Ieri Usa-Iran oggi Francia-Tunisia: quando i calciatori sono gli strumenti delle Nazioni per vincere controversie.
Le controversie degli Stati risolti in un rettangolo di gioco. Quando si gioca un torneo concentrato come quello dei Mondiali è sempre così. È sempre stato così. Oggi, è più amplificato, c’è il web, ci sono i social network. E poi c‘è sempre chi alza la tensione, chi la smorza, come se fosse un match di campionato, o meglio un derby. Ieri s’è giocata Usa-Iran, con la federazione a stelle e strisce che aveva caricato l’ambiente pubblicando sul suo profilo ufficiale la bandiera iraniana senza lo stemma dello stato islamico, un’autentica provocazione, non raccolta dai giocatori in campo. E già, i giocatori in campo. Grande corsa ma zero scontri, zero isterismi, zero risse. Come, del resto, era accaduto nel Mondiale di Francia 98: all’epoca gli iraniani, che si erano presentati in campo con un garofano bianco, vinsero 2-1, ma in palio non c’era nulla. A Doha, all’inno gli iraniani hanno sussurrato qualche strofa, diktat evidentemente lanciato da Teheran con tanto di minacce, ma in campo ha vinto la correttezza, undici contro undici con la palla da contendere. Punto. Sono passati i ragazzi statunitensi, vero mosaico della globalizzazione, un mix di razze, etnie, colori. Che meraviglia.

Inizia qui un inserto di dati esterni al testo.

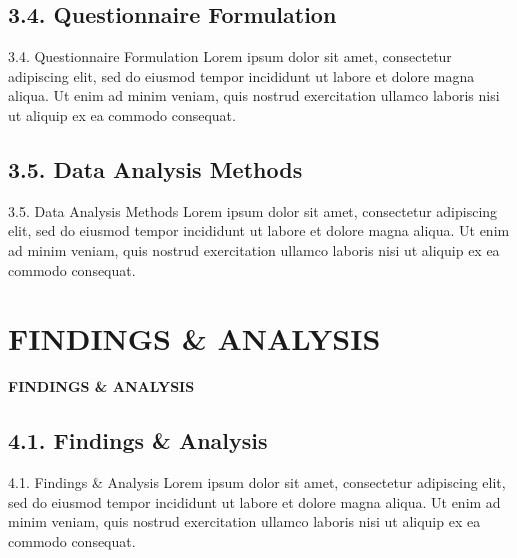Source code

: \documentclass[11pt]{beamer}%
\begin{document}
\subsection{3.4. Questionnaire Formulation}
\begin{frame}{3.4. Questionnaire Formulation}
	Lorem ipsum dolor sit amet, consectetur adipiscing elit, sed do eiusmod tempor incididunt ut labore et dolore magna aliqua. Ut enim ad minim veniam, quis nostrud exercitation ullamco laboris nisi ut aliquip ex ea commodo consequat.
\end{frame}

\subsection{3.5. Data Analysis Methods}
\begin{frame}{3.5. Data Analysis Methods}
	Lorem ipsum dolor sit amet, consectetur adipiscing elit, sed do eiusmod tempor incididunt ut labore et dolore magna aliqua. Ut enim ad minim veniam, quis nostrud exercitation ullamco laboris nisi ut aliquip ex ea commodo consequat.
\end{frame}

\section{FINDINGS \& ANALYSIS}
\begin{frame}{}
	\begin{center} 
		\textbf{\huge FINDINGS \& ANALYSIS}\vspace{-30pt} 
	\end{center}
\end{frame}

\subsection{4.1. Findings \& Analysis}
\begin{frame}{4.1. Findings \& Analysis}
	Lorem ipsum dolor sit amet, consectetur adipiscing elit, sed do eiusmod tempor incididunt ut labore et dolore magna aliqua. Ut enim ad minim veniam, quis nostrud exercitation ullamco laboris nisi ut aliquip ex ea commodo consequat.
\end{frame}

\end{document}

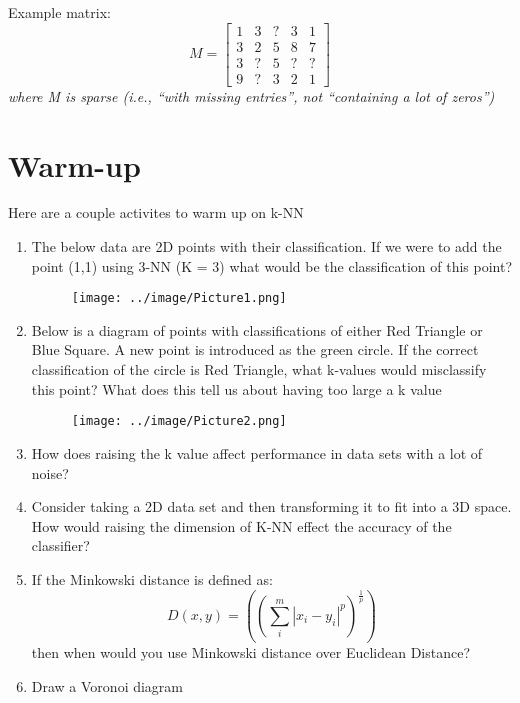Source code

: \documentclass{report}
\begin{document}
Example matrix:
			\[
     			M=
  				\begin{bmatrix}
    					1 & 3 & ? & 3 & 1 \\
    					3 & 2 & 5 & 8 & 7 \\
    					3 & ? & 5 & ? & ? \\
    					9 & ? & 3 & 2 & 1
  				\end{bmatrix}
			\]
\textit{ where M is sparse (i.e., “with missing entries”, not “containing a lot of zeros”)}





\section*{Warm-up}
Here are a couple activites to warm up on k-NN 
\begin{enumerate}
	\item The below data are 2D points with their classification. If we were to add the point (1,1) using 3-NN (K = 3) what would be the classification of this point?
	\begin{figure}[H]
		\centering
		\texttt{[image: ../image/Picture1.png]}
	\end{figure}
	\item Below is a diagram of points with classifications of either Red Triangle or Blue Square. A new point is introduced as the green circle. If the correct classification of the circle is Red Triangle, what k-values would misclassify this point? What does this tell us about having too large a k value
	\begin{figure}[H]
		\centering
		\texttt{[image: ../image/Picture2.png]}
	\end{figure}
	\item How does raising the k value affect performance in data sets with a lot of noise? 
	\item Consider taking a 2D data set and then transforming it to fit into a 3D space. How would raising the dimension of K-NN effect the accuracy of the classifier?
	\item If the Minkowski distance is defined as: 
	\begin{equation}
	D (x, y) = ((\sum_{i}^{m}| x_{i} - y_{i}|^p)^\frac{1}{p})
	\end{equation}
     then when would you use Minkowski distance over Euclidean Distance?
	

\item Draw a Voronoi diagram
\end{enumerate}
\end{document}
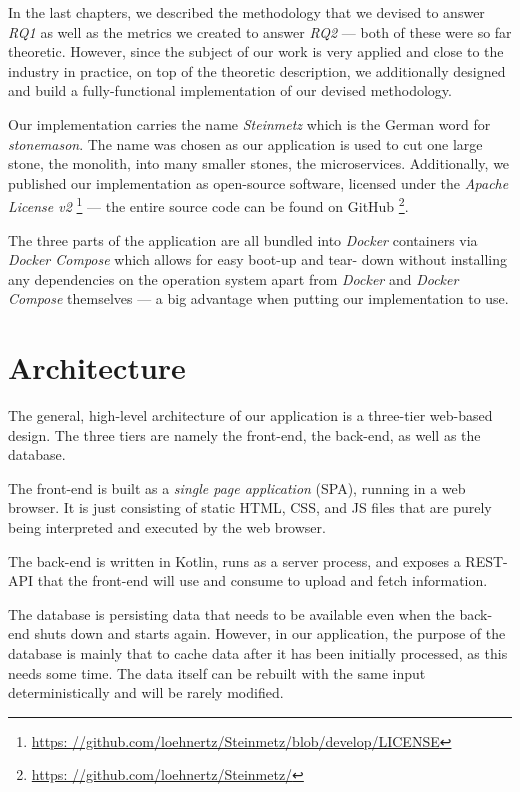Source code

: \documentclass[12pt,a4paper]{report}
\begin{document}
In the last chapters, we described the methodology that we devised to answer
\textit{RQ1} as well as the metrics we created to answer \textit{RQ2} --- both
of these were so far theoretic. However, since the subject of our work is very
applied and close to the industry in practice, on top of the theoretic
description, we additionally designed and build a fully-functional
implementation of our devised methodology.

Our implementation carries the name \textit{Steinmetz} which is the German word
for \textit{stonemason}. The name was chosen as our application is used to cut
one large stone, the monolith, into many smaller stones, the microservices.
Additionally, we published our implementation as open-source software, licensed
under the \textit{Apache License v2} \footnote{\url{https:
//github.com/loehnertz/Steinmetz/blob/develop/LICENSE}} --- the entire source
code can be found on GitHub \footnote{\url{https:
//github.com/loehnertz/Steinmetz/}}.

The three parts of the application are all bundled into \textit{Docker}
containers via \textit{Docker Compose} which allows for easy boot-up and tear\hyp
down without installing any dependencies on the operation system apart from
\textit{Docker} and \textit{Docker Compose} themselves \cite{docker, docker-compose}
--- a big advantage when putting our implementation to use.



\section{Architecture}
The general, high-level architecture of our application
is a three-tier web-based design. The three tiers are namely the front-end, the
back-end, as well as the database.

The front-end is built as a \textit{single page application} (SPA), running in
a web browser. It is just consisting of static HTML, CSS, and JS files that are
purely being interpreted and executed by the web browser.

The back-end is written in Kotlin, runs as a server process, and exposes a REST\hyp
API that the front-end will use and consume to upload and fetch information.

The database is persisting data that needs to be available even when the back\hyp
end shuts down and starts again. However, in our application, the purpose of
the database is mainly that to cache data after it has been initially
processed, as this needs some time. The data itself can be rebuilt with the
same input deterministically and will be rarely modified.
\end{document}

E a proposito di meraviglia multietnica. Oggi, altro match ad alta tensione per la Storia degli Stati. Va di scena Francia-Tunisia: per la prima volta le due nazioni si affrontano a un Mondiale. Ma non c’è quell’antagonismo, quella rivalità, quella tensione, quell’odio, se volete, che può immaginare chi è appassionato di diplomazie. Ecco, c’è diplomazia. La Tunisia si è resa indipendente dalla Francia nel 1956, col percorso di autonomia meno traumatico e violento rispetto all’Algeria raccontata da Gillo Pontecorvo. E poi i rapporti tra i due Paesi sono buoni. Talmente buoni che in rosa ci sono ben 10 giocatori della squadra tunisina che sono nati in Francia, essendo immigrati di seconda generazione. Senza contare i francesi di chiarissima origine africana che giocano per la bella Marianne e che raccontano la grandeur di questa squadra. Che bella la multietnicità. E che bella la diplomazia dei giocatori sui campi da calcio che pensano solo a giocare a calcio.